_TASK_. The reply should be an exact repeat of the listing, with no pictures in it.

_DATA PROVIDED_.
================
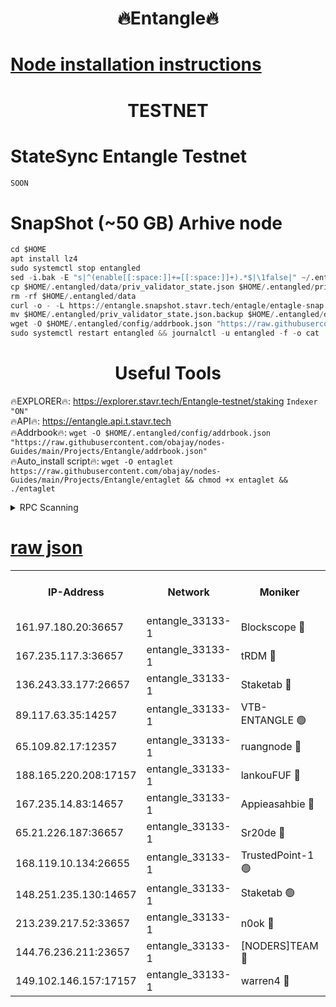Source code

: <h1 align="center"> 🔥Entangle🔥</h1>

[Node installation instructions](https://github.com/obajay/nodes-Guides/tree/main/Projects/Entangle)
=

<h1 align="center"> TESTNET</h1>

# StateSync Entangle Testnet
```python
SOON
```
# SnapShot (~50 GB) Arhive node
```python
cd $HOME
apt install lz4
sudo systemctl stop entangled
sed -i.bak -E "s|^(enable[[:space:]]+=[[:space:]]+).*$|\1false|" ~/.entangled/config/config.toml
cp $HOME/.entangled/data/priv_validator_state.json $HOME/.entangled/priv_validator_state.json.backup
rm -rf $HOME/.entangled/data
curl -o - -L https://entangle.snapshot.stavr.tech/entagle/entagle-snap.tar.lz4 | lz4 -c -d - | tar -x -C $HOME/.entangled --strip-components 2
mv $HOME/.entangled/priv_validator_state.json.backup $HOME/.entangled/data/priv_validator_state.json
wget -O $HOME/.entangled/config/addrbook.json "https://raw.githubusercontent.com/obajay/nodes-Guides/main/Projects/Entangle/addrbook.json"
sudo systemctl restart entangled && journalctl -u entangled -f -o cat
```
 <h1 align="center"> Useful Tools</h1>
 
🔥EXPLORER🔥: https://explorer.stavr.tech/Entangle-testnet/staking        `Indexer "ON"` \
🔥API🔥:      https://entangle.api.t.stavr.tech \
🔥Addrbook🔥: ```wget -O $HOME/.entangled/config/addrbook.json "https://raw.githubusercontent.com/obajay/nodes-Guides/main/Projects/Entangle/addrbook.json"``` \
🔥Auto_install script🔥:  `wget -O entaglet https://raw.githubusercontent.com/obajay/nodes-Guides/main/Projects/Entangle/entaglet && chmod +x entaglet && ./entaglet`


<details>
<summary>RPC Scanning</summary>

<h2 align="center"> We scan nodes in real time every 4 hours. And we provide the final result of RPC endpoints.
We cannot influence the operation of these nodes in any way. </h2>


```python
If Voting Power is higher than 0 --> then the Node is a validator of the network and may be subject to attack and be a potential threat to the chain.
```
```python
We marked such validators with a red symbol
```

</details>

[raw json](https://rpc-check.entangt.stavr.tech/entangt/rpc-entangt-result.json)
=


<table><tr><th>IP-Address</th><th>Network</th><th>Moniker</th><th>Latest Block Height</th><th>Earliest Block Height</th><th>Catching Up</th><th>Tx Index</th><th>Voting Power</th><th>Scan Time</th></tr><tr><td>161.97.180.20:36657</td><td>entangle_33133-1</td><td>Blockscope 🔴</td><td>2402855</td><td>1</td><td>False</td><td>off</td><td>303206901111755</td><td>2024-02-28T18:20:32.264678014UTC</td></tr><tr><td>167.235.117.3:36657</td><td>entangle_33133-1</td><td>tRDM 🔴</td><td>2402858</td><td>1</td><td>False</td><td>on</td><td>203510704985174</td><td>2024-02-28T18:20:53.122317871UTC</td></tr><tr><td>136.243.33.177:26657</td><td>entangle_33133-1</td><td>Staketab 🔴</td><td>2402857</td><td>660001</td><td>False</td><td>on</td><td>163456130053238</td><td>2024-02-28T18:20:42.211844205UTC</td></tr><tr><td>89.117.63.35:14257</td><td>entangle_33133-1</td><td>VTB-ENTANGLE 🟢</td><td>2402856</td><td>1162001</td><td>False</td><td>off</td><td>0</td><td>2024-02-28T18:20:37.369202787UTC</td></tr><tr><td>65.109.82.17:12357</td><td>entangle_33133-1</td><td>ruangnode 🔴</td><td>2402855</td><td>1312001</td><td>False</td><td>off</td><td>534925095252771</td><td>2024-02-28T18:20:32.620908556UTC</td></tr><tr><td>188.165.220.208:17157</td><td>entangle_33133-1</td><td>lankouFUF 🔴</td><td>2402855</td><td>1910001</td><td>False</td><td>off</td><td>328076772014081</td><td>2024-02-28T18:20:32.898472018UTC</td></tr><tr><td>167.235.14.83:14657</td><td>entangle_33133-1</td><td>Appieasahbie 🔴</td><td>2402858</td><td>2042001</td><td>False</td><td>on</td><td>43264866743828428</td><td>2024-02-28T18:20:52.819350149UTC</td></tr><tr><td>65.21.226.187:36657</td><td>entangle_33133-1</td><td>Sr20de 🔴</td><td>2402855</td><td>2049001</td><td>False</td><td>off</td><td>58317054232282</td><td>2024-02-28T18:20:31.969217662UTC</td></tr><tr><td>168.119.10.134:26655</td><td>entangle_33133-1</td><td>TrustedPoint-1 🟢</td><td>2402858</td><td>2268001</td><td>False</td><td>off</td><td>0</td><td>2024-02-28T18:20:53.340970939UTC</td></tr><tr><td>148.251.235.130:14657</td><td>entangle_33133-1</td><td>Staketab 🟢</td><td>2402855</td><td>2272001</td><td>False</td><td>on</td><td>0</td><td>2024-02-28T18:20:31.669139220UTC</td></tr><tr><td>213.239.217.52:33657</td><td>entangle_33133-1</td><td>n0ok 🔴</td><td>2402857</td><td>2302857</td><td>False</td><td>off</td><td>46600518210231730</td><td>2024-02-28T18:20:46.487054293UTC</td></tr><tr><td>144.76.236.211:23657</td><td>entangle_33133-1</td><td>[NODERS]TEAM 🔴</td><td>2402856</td><td>2304001</td><td>False</td><td>off</td><td>26806984613211551</td><td>2024-02-28T18:20:39.957446038UTC</td></tr><tr><td>149.102.146.157:17157</td><td>entangle_33133-1</td><td>warren4 🔴</td><td>2402856</td><td>2327001</td><td>False</td><td>on</td><td>499641793495811</td><td>2024-02-28T18:20:39.723527340UTC</td></tr></table>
================
_RESPONSE TO THIS TASK_.
Source code

: <h1 align="center"> 🔥Entangle🔥</h1>

[Node installation instructions](https://github.com/obajay/nodes-Guides/tree/main/Projects/Entangle)
=

<h1 align="center"> TESTNET</h1>

# StateSync Entangle Testnet
```python
SOON
```
# SnapShot (~50 GB) Arhive node
```python
cd $HOME
apt install lz4
sudo systemctl stop entangled
sed -i.bak -E "s|^(enable[[:space:]]+=[[:space:]]+).*$|\1false|" ~/.entangled/config/config.toml
cp $HOME/.entangled/data/priv_validator_state.json $HOME/.entangled/priv_validator_state.json.backup
rm -rf $HOME/.entangled/data
curl -o - -L https://entangle.snapshot.stavr.tech/entagle/entagle-snap.tar.lz4 | lz4 -c -d - | tar -x -C $HOME/.entangled --strip-components 2
mv $HOME/.entangled/priv_validator_state.json.backup $HOME/.entangled/data/priv_validator_state.json
wget -O $HOME/.entangled/config/addrbook.json "https://raw.githubusercontent.com/obajay/nodes-Guides/main/Projects/Entangle/addrbook.json"
sudo systemctl restart entangled && journalctl -u entangled -f -o cat
```
 <h1 align="center"> Useful Tools</h1>
 
🔥EXPLORER🔥: https://explorer.stavr.tech/Entangle-testnet/staking        `Indexer "ON"` \
🔥API🔥:      https://entangle.api.t.stavr.tech \
🔥Addrbook🔥: ```wget -O $HOME/.entangled/config/addrbook.json "https://raw.githubusercontent.com/obajay/nodes-Guides/main/Projects/Entangle/addrbook.json"``` \
🔥Auto_install script🔥:  `wget -O entaglet https://raw.githubusercontent.com/obajay/nodes-Guides/main/Projects/Entangle/entaglet && chmod +x entaglet && ./entaglet`


<details>
<summary>RPC Scanning</summary>

<h2 align="center"> We scan nodes in real time every 4 hours. And we provide the final result of RPC endpoints.
We cannot influence the operation of these nodes in any way. </h2>


```python
If Voting Power is higher than 0 --> then the Node is a validator of the network and may be subject to attack and be a potential threat to the chain.
```
```python
We marked such validators with a red symbol
```

</details>

[raw json](https://rpc-check.entangt.stavr.tech/entangt/rpc-entangt-result.json)
=


<table><tr><th>IP-Address</th><th>Network</th><th>Moniker</th><th>Latest Block Height</th><th>Earliest Block Height</th><th>Catching Up</th><th>Tx Index</th><th>Voting Power</th><th>Scan Time</th></tr><tr><td>161.97.180.20:36657</td><td>entangle_33133-1</td><td>Blockscope 🔴</td><td>2402855</td><td>1</td><td>False</td><td>off</td><td>303206901111755</td><td>2024-02-28T18:20:32.264678014UTC</td></tr><tr><td>167.235.117.3:36657</td><td>entangle_33133-1</td><td>tRDM 🔴</td><td>2402858</td><td>1</td><td>False</td><td>on</td><td>203510704985174</td><td>2024-02-28T18:20:53.122317871UTC</td></tr><tr><td>136.243.33.177:26657</td><td>entangle_33133-1</td><td>Staketab 🔴</td><td>2402857</td><td>660001</td><td>False</td><td>on</td><td>163456130053238</td><td>2024-02-28T18:20:42.211844205UTC</td></tr><tr><td>89.117.63.35:14257</td><td>entangle_33133-1</td><td>VTB-ENTANGLE 🟢</td><td>2402856</td><td>1162001</td><td>False</td><td>off</td><td>0</td><td>2024-02-28T18:20:37.369202787UTC</td></tr><tr><td>65.109.82.17:12357</td><td>entangle_33133-1</td><td>ruangnode 🔴</td><td>2402855</td><td>1312001</td><td>False</td><td>off</td><td>534925095252771</td><td>2024-02-28T18:20:32.620908556UTC</td></tr><tr><td>188.165.220.208:17157</td><td>entangle_33133-1</td><td>lankouFUF 🔴</td><td>2402855</td><td>1910001</td><td>False</td><td>off</td><td>328076772014081</td><td>2024-02-28T18:20:32.898472018UTC</td></tr><tr><td>167.235.14.83:14657</td><td>entangle_33133-1</td><td>Appieasahbie 🔴</td><td>2402858</td><td>2042001</td><td>False</td><td>on</td><td>43264866743828428</td><td>2024-02-28T18:20:52.819350149UTC</td></tr><tr><td>65.21.226.187:36657</td><td>entangle_33133-1</td><td>Sr20de 🔴</td><td>2402855</td><td>2049001</td><td>False</td><td>off</td><td>58317054232282</td><td>2024-02-28T18:20:31.969217662UTC</td></tr><tr><td>168.119.10.134:26655</td><td>entangle_33133-1</td><td>TrustedPoint-1 🟢</td><td>2402858</td><td>2268001</td><td>False</td><td>off</td><td>0</td><td>2024-02-28T18:20:53.340970939UTC</td></tr><tr><td>148.251.235.130:14657</td><td>entangle_33133-1</td><td>Staketab 🟢</td><td>2402855</td><td>2272001</td><td>False</td><td>on</td><td>0</td><td>2024-02-28T18:20:31.669139220UTC</td></tr><tr><td>213.239.217.52:33657</td><td>entangle_33133-1</td><td>n0ok 🔴</td><td>2402857</td><td>2302857</td><td>False</td><td>off</td><td>46600518210231730</td><td>2024-02-28T18:20:46.487054293UTC</td></tr><tr><td>144.76.236.211:23657</td><td>entangle_33133-1</td><td>[NODERS]TEAM 🔴</td><td>2402856</td><td>2304001</td><td>False</td><td>off</td><td>26806984613211551</td><td>2024-02-28T18:20:39.957446038UTC</td></tr><tr><td>149.102.146.157:17157</td><td>entangle_33133-1</td><td>warren4 🔴</td><td>2402856</td><td>2327001</td><td>False</td><td>on</td><td>499641793495811</td><td>2024-02-28T18:20:39.723527340UTC</td></tr></table>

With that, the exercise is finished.